**Provided records**
[Start of Attachment]

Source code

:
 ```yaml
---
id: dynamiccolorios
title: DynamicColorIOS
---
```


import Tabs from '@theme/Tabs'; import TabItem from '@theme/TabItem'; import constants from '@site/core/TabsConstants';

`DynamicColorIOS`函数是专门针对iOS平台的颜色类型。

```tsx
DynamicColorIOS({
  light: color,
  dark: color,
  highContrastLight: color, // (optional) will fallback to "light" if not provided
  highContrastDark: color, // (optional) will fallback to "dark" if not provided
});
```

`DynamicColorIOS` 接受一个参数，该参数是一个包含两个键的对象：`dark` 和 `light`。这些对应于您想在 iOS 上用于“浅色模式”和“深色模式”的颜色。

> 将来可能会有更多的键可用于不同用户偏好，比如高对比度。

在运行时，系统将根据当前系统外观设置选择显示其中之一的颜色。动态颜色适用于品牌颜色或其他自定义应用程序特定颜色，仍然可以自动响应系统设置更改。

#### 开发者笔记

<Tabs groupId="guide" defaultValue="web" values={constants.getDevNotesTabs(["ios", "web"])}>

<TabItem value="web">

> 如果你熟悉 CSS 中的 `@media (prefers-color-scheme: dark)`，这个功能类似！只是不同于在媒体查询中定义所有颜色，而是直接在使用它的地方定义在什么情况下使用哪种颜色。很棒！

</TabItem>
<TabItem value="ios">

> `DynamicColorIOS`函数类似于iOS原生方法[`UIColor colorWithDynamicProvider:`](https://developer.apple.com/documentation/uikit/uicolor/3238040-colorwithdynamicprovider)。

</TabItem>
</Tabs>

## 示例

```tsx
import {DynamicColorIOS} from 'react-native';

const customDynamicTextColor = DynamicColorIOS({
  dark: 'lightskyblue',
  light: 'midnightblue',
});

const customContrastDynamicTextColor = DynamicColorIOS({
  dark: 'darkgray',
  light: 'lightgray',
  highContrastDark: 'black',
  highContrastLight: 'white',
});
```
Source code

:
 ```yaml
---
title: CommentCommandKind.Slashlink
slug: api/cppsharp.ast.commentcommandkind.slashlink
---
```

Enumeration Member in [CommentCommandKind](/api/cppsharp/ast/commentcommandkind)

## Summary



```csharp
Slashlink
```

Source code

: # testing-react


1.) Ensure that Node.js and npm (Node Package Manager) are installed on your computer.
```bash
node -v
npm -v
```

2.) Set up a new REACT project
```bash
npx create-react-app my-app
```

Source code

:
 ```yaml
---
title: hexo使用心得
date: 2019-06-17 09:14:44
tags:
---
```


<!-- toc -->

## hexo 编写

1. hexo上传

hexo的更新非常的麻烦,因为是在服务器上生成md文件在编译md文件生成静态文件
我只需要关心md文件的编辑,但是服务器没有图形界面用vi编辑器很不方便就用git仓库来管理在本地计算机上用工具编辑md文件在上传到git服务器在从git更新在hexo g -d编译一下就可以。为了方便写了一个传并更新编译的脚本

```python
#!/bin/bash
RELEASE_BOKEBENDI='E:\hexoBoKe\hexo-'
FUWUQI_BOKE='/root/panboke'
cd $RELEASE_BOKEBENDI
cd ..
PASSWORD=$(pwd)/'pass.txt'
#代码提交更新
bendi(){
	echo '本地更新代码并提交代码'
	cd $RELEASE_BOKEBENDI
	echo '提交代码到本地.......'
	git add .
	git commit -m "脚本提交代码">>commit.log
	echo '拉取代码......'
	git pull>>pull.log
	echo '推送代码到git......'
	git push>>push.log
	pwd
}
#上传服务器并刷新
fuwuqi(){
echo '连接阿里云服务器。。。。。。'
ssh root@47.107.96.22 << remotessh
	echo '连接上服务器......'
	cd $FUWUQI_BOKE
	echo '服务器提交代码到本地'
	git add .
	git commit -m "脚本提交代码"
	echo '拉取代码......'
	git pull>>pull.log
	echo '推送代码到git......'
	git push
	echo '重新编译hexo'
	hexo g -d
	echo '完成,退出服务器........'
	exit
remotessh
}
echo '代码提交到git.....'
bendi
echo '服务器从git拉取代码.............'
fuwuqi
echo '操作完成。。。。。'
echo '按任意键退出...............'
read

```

[End of Attachment]

**Your objective**
Using the records above, copy every line that has the word "脚本提交代码" in it.

**Result of the exercise**
	git commit -m "脚本提交代码">>commit.log
	git commit -m "脚本提交代码"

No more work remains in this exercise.